WORK TO COMPLETE.
For each entry, return the text exactly and omit any image.
== DATA SECTION
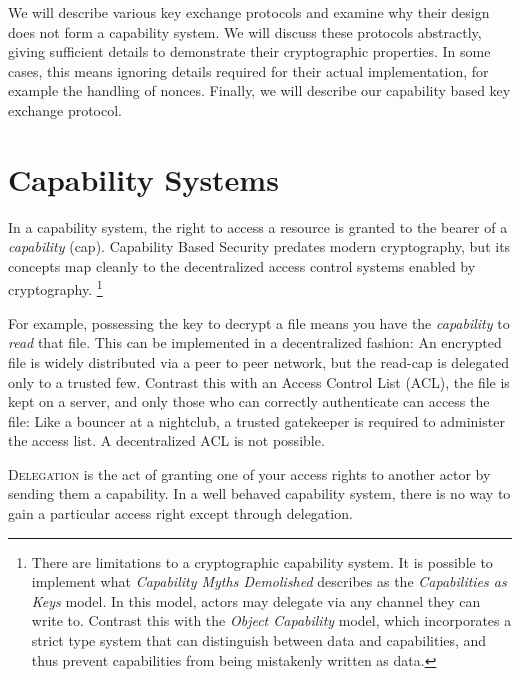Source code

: \documentclass[12pt]{article}
\begin{document}
We will describe various key exchange protocols and examine why their
design does not form a capability system. We will discuss these
protocols abstractly, giving sufficient details to demonstrate their
cryptographic properties. In some cases, this means ignoring details
required for their actual implementation, for example the handling of
nonces. Finally, we will describe our capability based key exchange
protocol.

\section{Capability Systems}

In a capability system, the right to access a resource is granted
to the bearer of a \emph{capability} (cap). Capability
Based Security predates modern cryptography, but its concepts
map cleanly to the decentralized access control systems
enabled by cryptography. \footnote{
  There are limitations to a cryptographic capability system.
  It is possible to implement what \emph{Capability Myths Demolished}\cite{capmyths}
  describes as the \emph{Capabilities as Keys} model. In this model,
  actors may delegate via any channel they can write to.
  Contrast this with the \emph{Object Capability} model, which incorporates
  a strict type system that can distinguish between data and capabilities,
  and thus prevent capabilities from being mistakenly written as data.
}

For example, possessing the key to decrypt a file means you have
the \emph{capability} to \emph{read} that file. This can be implemented
in a decentralized fashion: An encrypted file is widely distributed
via a peer to peer network, but the read-cap is delegated
only to a trusted few.  Contrast this with an Access
Control List (ACL), the file is kept on a server, and only those
who can correctly authenticate can access the file: Like a bouncer
at a nightclub, a trusted gatekeeper is required to administer the
access list. A decentralized ACL is not possible.


\textsc{Delegation} is the act of granting one of your access
rights to another actor by sending them a capability.
In a well behaved capability system, there is no way to gain a
particular access right except through delegation.
\end{document}
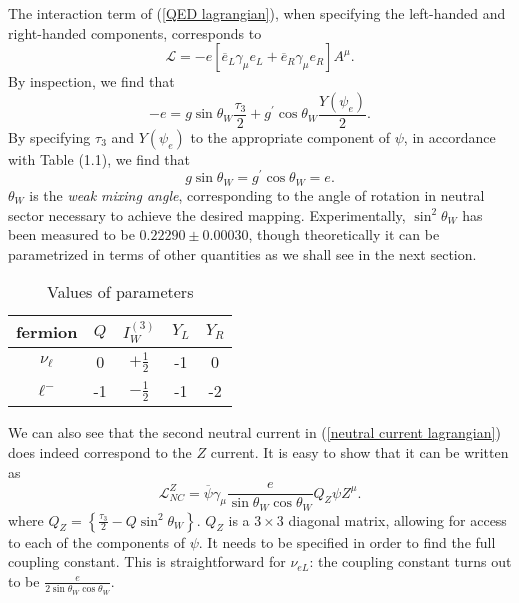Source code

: \documentclass[10pt,a4paper]{book}
\begin{document}
The interaction term of (\ref{QED lagrangian}), when specifying the left-handed and right-handed components, corresponds to
\begin{equation}
\mathcal{L} = -e\left[ \overline{e}_L\gamma_\mu e_L + \overline{e}_R\gamma_\mu e_R
\right]A^\mu.
\end{equation} 
By inspection, we find that
\begin{equation}
-e = g\sin\theta_W \frac{\tau_3}{2} + g^\prime \cos\theta_W \frac{Y(\psi_{e})}{2}.
\end{equation}
By specifying $\tau_3$ and $Y(\psi_e)$ to the appropriate component of $\psi$, in accordance with Table (1.1), we find that
\begin{equation}
g\sin\theta_W = g^\prime \cos\theta_W = e.
\end{equation}
$\theta_W$ is the \emph{weak mixing angle}, corresponding to the angle of rotation in neutral sector necessary to achieve the desired mapping. Experimentally, $\sin^2\theta_W$ has been measured to be $0.22290 \pm 0.00030$, though theoretically it can be parametrized in terms of other quantities as we shall see in the next section.


\begin{table} 
\begin{center}
\begin{tabular}{ccccc}
\hline 
fermion & $Q$ & $I^{(3)}_W$ & $Y_L$ & $Y_R$ \\ 
\hline 
$\nu_\ell$ & 0 & $+\frac{1}{2}$ & -1 & 0 \\ 
$\ell^-$ & -1 & $-\frac{1}{2}$ & -1 & -2 \\ 
\end{tabular}
\caption{Values of parameters}
\end{center}
\end{table}

We can also see that the second neutral current in (\ref{neutral current lagrangian}) does indeed correspond to the $Z$ current. It is easy to show that it can be written as
\begin{equation}
\label{NC - Z}
\mathcal{L}_{NC}^{Z} = \overline{\psi}\gamma_\mu \frac{e}{\sin\theta_W \cos\theta_W} Q_Z \psi Z^\mu.
\end{equation}
where $Q_Z = \left\lbrace \frac{\tau_3}{2} - Q\sin^2\theta_W \right\rbrace$. $Q_Z$ is a $3\times 3$ diagonal matrix, allowing for access to each of the components of $\psi$. It needs to be specified in order to find the full coupling constant. This is straightforward for $\nu_{eL}$: the coupling constant turns out to be $\frac{e}{2\sin\theta_W\cos\theta_W}$. 
\end{document}
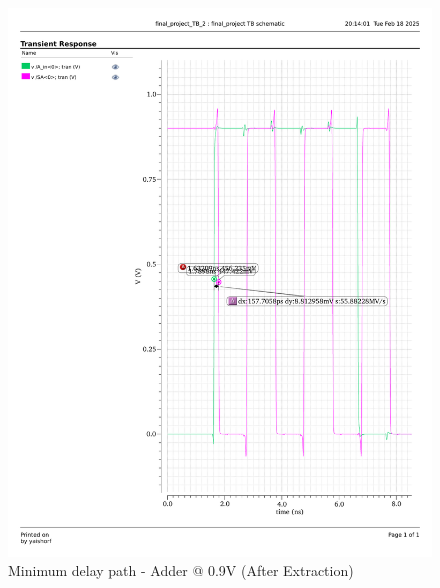 \documentclass[a4paper,12pt]{article}
\begin{document}
\begin{figure}[H]
    \centering
    \begin{minipage}{0.49\textwidth}
        \centering
        \includegraphics[width=\textwidth]{delay/CP_min_add_0.9_ex.pdf}
        \caption{Minimum delay path - Adder @ 0.9V (After Extraction)}
    \end{minipage}
    \hfill
    \begin{minipage}{0.49\textwidth}
        \centering

\end{minipage}
\end{figure}
\end{document}
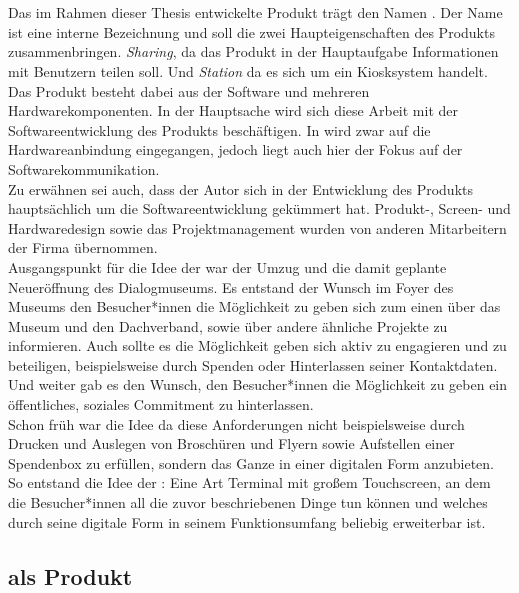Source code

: \section{\shst{}}
\label{sec:sharing-station}

Das im Rahmen dieser Thesis entwickelte Produkt trägt den Namen \shst{}. Der Name 
ist eine interne Bezeichnung und soll die zwei Haupteigenschaften des Produkts zusammenbringen.
\emph{Sharing}, da das Produkt in der Hauptaufgabe Informationen mit Benutzern teilen soll. 
Und \emph{Station} da es sich um ein Kiosksystem handelt.\\

Das Produkt besteht dabei aus der Software und mehreren Hardwarekomponenten. In der Hauptsache
wird sich diese Arbeit mit der Softwareentwicklung des Produkts beschäftigen. In  wird zwar
auf die Hardwareanbindung eingegangen, jedoch liegt auch hier der Fokus auf der Softwarekommunikation.\\
Zu erwähnen sei auch, dass der Autor sich in der Entwicklung des Produkts hauptsächlich um die Softwareentwicklung 
gekümmert hat. Produkt-, Screen- und Hardwaredesign sowie das Projektmanagement wurden von anderen Mitarbeitern
der Firma \meso{} übernommen.\\

Ausgangspunkt für die Idee der \shst{} war der Umzug und die damit geplante Neueröffnung des Dialogmuseums.
Es entstand der Wunsch im Foyer des Museums den Besucher*innen die Möglichkeit zu geben sich zum einen 
über das Museum und den Dachverband, sowie über andere ähnliche Projekte zu informieren. Auch sollte
es die Möglichkeit geben sich aktiv zu engagieren und zu beteiligen, beispielsweise durch Spenden oder 
Hinterlassen seiner Kontaktdaten. Und weiter gab es den Wunsch, den Besucher*innen die Möglichkeit zu geben ein 
öffentliches, soziales Commitment zu hinterlassen.\\
Schon früh war die Idee da diese Anforderungen nicht beispielsweise durch Drucken und Auslegen von 
Broschüren und Flyern sowie Aufstellen einer Spendenbox zu erfüllen, sondern das Ganze in einer digitalen
Form anzubieten. So entstand die Idee der \shst{}: Eine Art Terminal mit großem Touchscreen, an dem die Besucher*innen 
all die zuvor beschriebenen Dinge tun können und welches durch seine digitale Form in seinem Funktionsumfang
beliebig erweiterbar ist.

\subsection{\shst{} als Produkt}
\label{subsection:sharing-station-produkt}

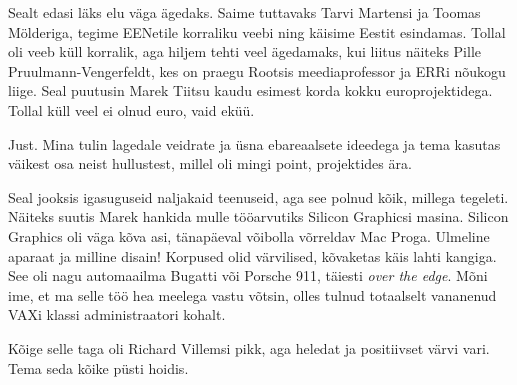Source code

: Sealt edasi läks elu väga ägedaks. Saime tuttavaks Tarvi 
Martensi ja Toomas 
Mölderiga, tegime EENetile korraliku veebi ning käisime Eestit esindamas. Tollal oli veeb küll korralik, 
aga hiljem tehti veel ägedamaks, kui liitus näiteks Pille 
Pruulmann-Vengerfeldt, kes on praegu
Rootsis meediaprofessor ja 
ERRi nõukogu 
liige. Seal puutusin Marek Tiitsu kaudu esimest 
korda kokku europrojektidega. Tollal küll veel ei olnud euro, vaid eküü. 


Just. Mina tulin lagedale veidrate ja üsna ebareaalsete
ideedega ja tema kasutas väikest osa neist hullustest, millel oli mingi point, projektides ära.


Seal jooksis igasuguseid naljakaid teenuseid, aga see polnud kõik, millega tegeleti. 
Näiteks suutis Marek hankida mulle tööarvutiks Silicon 
Graphicsi masina. Silicon Graphics oli väga kõva asi, tänapäeval 
võibolla võrreldav Mac Proga. Ulmeline aparaat ja milline disain! 
Korpused olid värvilised, kõvaketas 
käis lahti kangiga. See oli nagu automaailma 
Bugatti või Porsche 911, täiesti \emph{over the 
edge}. Mõni ime, et ma selle töö hea meelega vastu võtsin, olles tulnud 
totaalselt vananenud VAXi klassi administraatori kohalt.

Kõige selle taga oli Richard Villemsi pikk, aga heledat ja positiivset 
värvi vari. Tema seda kõike püsti hoidis.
====
TASK SOLUTION.
Source code

: \documentclass[12pt]{article}
\begin{document}
We will describe various key exchange protocols and examine why their
design does not form a capability system. We will discuss these
protocols abstractly, giving sufficient details to demonstrate their
cryptographic properties. In some cases, this means ignoring details
required for their actual implementation, for example the handling of
nonces. Finally, we will describe our capability based key exchange
protocol.

\section{Capability Systems}

In a capability system, the right to access a resource is granted
to the bearer of a \emph{capability} (cap). Capability
Based Security predates modern cryptography, but its concepts
map cleanly to the decentralized access control systems
enabled by cryptography. \footnote{
  There are limitations to a cryptographic capability system.
  It is possible to implement what \emph{Capability Myths Demolished}\cite{capmyths}
  describes as the \emph{Capabilities as Keys} model. In this model,
  actors may delegate via any channel they can write to.
  Contrast this with the \emph{Object Capability} model, which incorporates
  a strict type system that can distinguish between data and capabilities,
  and thus prevent capabilities from being mistakenly written as data.
}

For example, possessing the key to decrypt a file means you have
the \emph{capability} to \emph{read} that file. This can be implemented
in a decentralized fashion: An encrypted file is widely distributed
via a peer to peer network, but the read-cap is delegated
only to a trusted few.  Contrast this with an Access
Control List (ACL), the file is kept on a server, and only those
who can correctly authenticate can access the file: Like a bouncer
at a nightclub, a trusted gatekeeper is required to administer the
access list. A decentralized ACL is not possible.


\textsc{Delegation} is the act of granting one of your access
rights to another actor by sending them a capability.
In a well behaved capability system, there is no way to gain a
particular access right except through delegation.
\end{document}
Source code

: \documentclass[10pt,a4paper]{book}
\begin{document}
The interaction term of (\ref{QED lagrangian}), when specifying the left-handed and right-handed components, corresponds to
\begin{equation}
\mathcal{L} = -e\left[ \overline{e}_L\gamma_\mu e_L + \overline{e}_R\gamma_\mu e_R
\right]A^\mu.
\end{equation} 
By inspection, we find that
\begin{equation}
-e = g\sin\theta_W \frac{\tau_3}{2} + g^\prime \cos\theta_W \frac{Y(\psi_{e})}{2}.
\end{equation}
By specifying $\tau_3$ and $Y(\psi_e)$ to the appropriate component of $\psi$, in accordance with Table (1.1), we find that
\begin{equation}
g\sin\theta_W = g^\prime \cos\theta_W = e.
\end{equation}
$\theta_W$ is the \emph{weak mixing angle}, corresponding to the angle of rotation in neutral sector necessary to achieve the desired mapping. Experimentally, $\sin^2\theta_W$ has been measured to be $0.22290 \pm 0.00030$, though theoretically it can be parametrized in terms of other quantities as we shall see in the next section.


\begin{table} 
\begin{center}
\begin{tabular}{ccccc}
\hline 
fermion & $Q$ & $I^{(3)}_W$ & $Y_L$ & $Y_R$ \\ 
\hline 
$\nu_\ell$ & 0 & $+\frac{1}{2}$ & -1 & 0 \\ 
$\ell^-$ & -1 & $-\frac{1}{2}$ & -1 & -2 \\ 
\end{tabular}
\caption{Values of parameters}
\end{center}
\end{table}

We can also see that the second neutral current in (\ref{neutral current lagrangian}) does indeed correspond to the $Z$ current. It is easy to show that it can be written as
\begin{equation}
\label{NC - Z}
\mathcal{L}_{NC}^{Z} = \overline{\psi}\gamma_\mu \frac{e}{\sin\theta_W \cos\theta_W} Q_Z \psi Z^\mu.
\end{equation}
where $Q_Z = \left\lbrace \frac{\tau_3}{2} - Q\sin^2\theta_W \right\rbrace$. $Q_Z$ is a $3\times 3$ diagonal matrix, allowing for access to each of the components of $\psi$. It needs to be specified in order to find the full coupling constant. This is straightforward for $\nu_{eL}$: the coupling constant turns out to be $\frac{e}{2\sin\theta_W\cos\theta_W}$. 
\end{document}
 \documentclass[a4paper,12pt]{article}
\begin{document}
\begin{figure}[H]
    \centering
    \begin{minipage}{0.49\textwidth}
        \centering
        \includegraphics[width=\textwidth]{delay/CP_min_add_0.9_ex.pdf}
        \caption{Minimum delay path - Adder @ 0.9V (After Extraction)}
    \end{minipage}
    \hfill
    \begin{minipage}{0.49\textwidth}
        \centering

\end{minipage}
\end{figure}
\end{document}
Source code

: \section{\shst{}}
\label{sec:sharing-station}

Das im Rahmen dieser Thesis entwickelte Produkt trägt den Namen \shst{}. Der Name 
ist eine interne Bezeichnung und soll die zwei Haupteigenschaften des Produkts zusammenbringen.
\emph{Sharing}, da das Produkt in der Hauptaufgabe Informationen mit Benutzern teilen soll. 
Und \emph{Station} da es sich um ein Kiosksystem handelt.\\

Das Produkt besteht dabei aus der Software und mehreren Hardwarekomponenten. In der Hauptsache
wird sich diese Arbeit mit der Softwareentwicklung des Produkts beschäftigen. In  wird zwar
auf die Hardwareanbindung eingegangen, jedoch liegt auch hier der Fokus auf der Softwarekommunikation.\\
Zu erwähnen sei auch, dass der Autor sich in der Entwicklung des Produkts hauptsächlich um die Softwareentwicklung 
gekümmert hat. Produkt-, Screen- und Hardwaredesign sowie das Projektmanagement wurden von anderen Mitarbeitern
der Firma \meso{} übernommen.\\

Ausgangspunkt für die Idee der \shst{} war der Umzug und die damit geplante Neueröffnung des Dialogmuseums.
Es entstand der Wunsch im Foyer des Museums den Besucher*innen die Möglichkeit zu geben sich zum einen 
über das Museum und den Dachverband, sowie über andere ähnliche Projekte zu informieren. Auch sollte
es die Möglichkeit geben sich aktiv zu engagieren und zu beteiligen, beispielsweise durch Spenden oder 
Hinterlassen seiner Kontaktdaten. Und weiter gab es den Wunsch, den Besucher*innen die Möglichkeit zu geben ein 
öffentliches, soziales Commitment zu hinterlassen.\\
Schon früh war die Idee da diese Anforderungen nicht beispielsweise durch Drucken und Auslegen von 
Broschüren und Flyern sowie Aufstellen einer Spendenbox zu erfüllen, sondern das Ganze in einer digitalen
Form anzubieten. So entstand die Idee der \shst{}: Eine Art Terminal mit großem Touchscreen, an dem die Besucher*innen 
all die zuvor beschriebenen Dinge tun können und welches durch seine digitale Form in seinem Funktionsumfang
beliebig erweiterbar ist.

\subsection{\shst{} als Produkt}
\label{subsection:sharing-station-produkt}

Source code

: Sealt edasi läks elu väga ägedaks. Saime tuttavaks Tarvi 
Martensi ja Toomas 
Mölderiga, tegime EENetile korraliku veebi ning käisime Eestit esindamas. Tollal oli veeb küll korralik, 
aga hiljem tehti veel ägedamaks, kui liitus näiteks Pille 
Pruulmann-Vengerfeldt, kes on praegu
Rootsis meediaprofessor ja 
ERRi nõukogu 
liige. Seal puutusin Marek Tiitsu kaudu esimest 
korda kokku europrojektidega. Tollal küll veel ei olnud euro, vaid eküü. 


Just. Mina tulin lagedale veidrate ja üsna ebareaalsete
ideedega ja tema kasutas väikest osa neist hullustest, millel oli mingi point, projektides ära.


Seal jooksis igasuguseid naljakaid teenuseid, aga see polnud kõik, millega tegeleti. 
Näiteks suutis Marek hankida mulle tööarvutiks Silicon 
Graphicsi masina. Silicon Graphics oli väga kõva asi, tänapäeval 
võibolla võrreldav Mac Proga. Ulmeline aparaat ja milline disain! 
Korpused olid värvilised, kõvaketas 
käis lahti kangiga. See oli nagu automaailma 
Bugatti või Porsche 911, täiesti \emph{over the 
edge}. Mõni ime, et ma selle töö hea meelega vastu võtsin, olles tulnud 
totaalselt vananenud VAXi klassi administraatori kohalt.

Kõige selle taga oli Richard Villemsi pikk, aga heledat ja positiivset 
värvi vari. Tema seda kõike püsti hoidis.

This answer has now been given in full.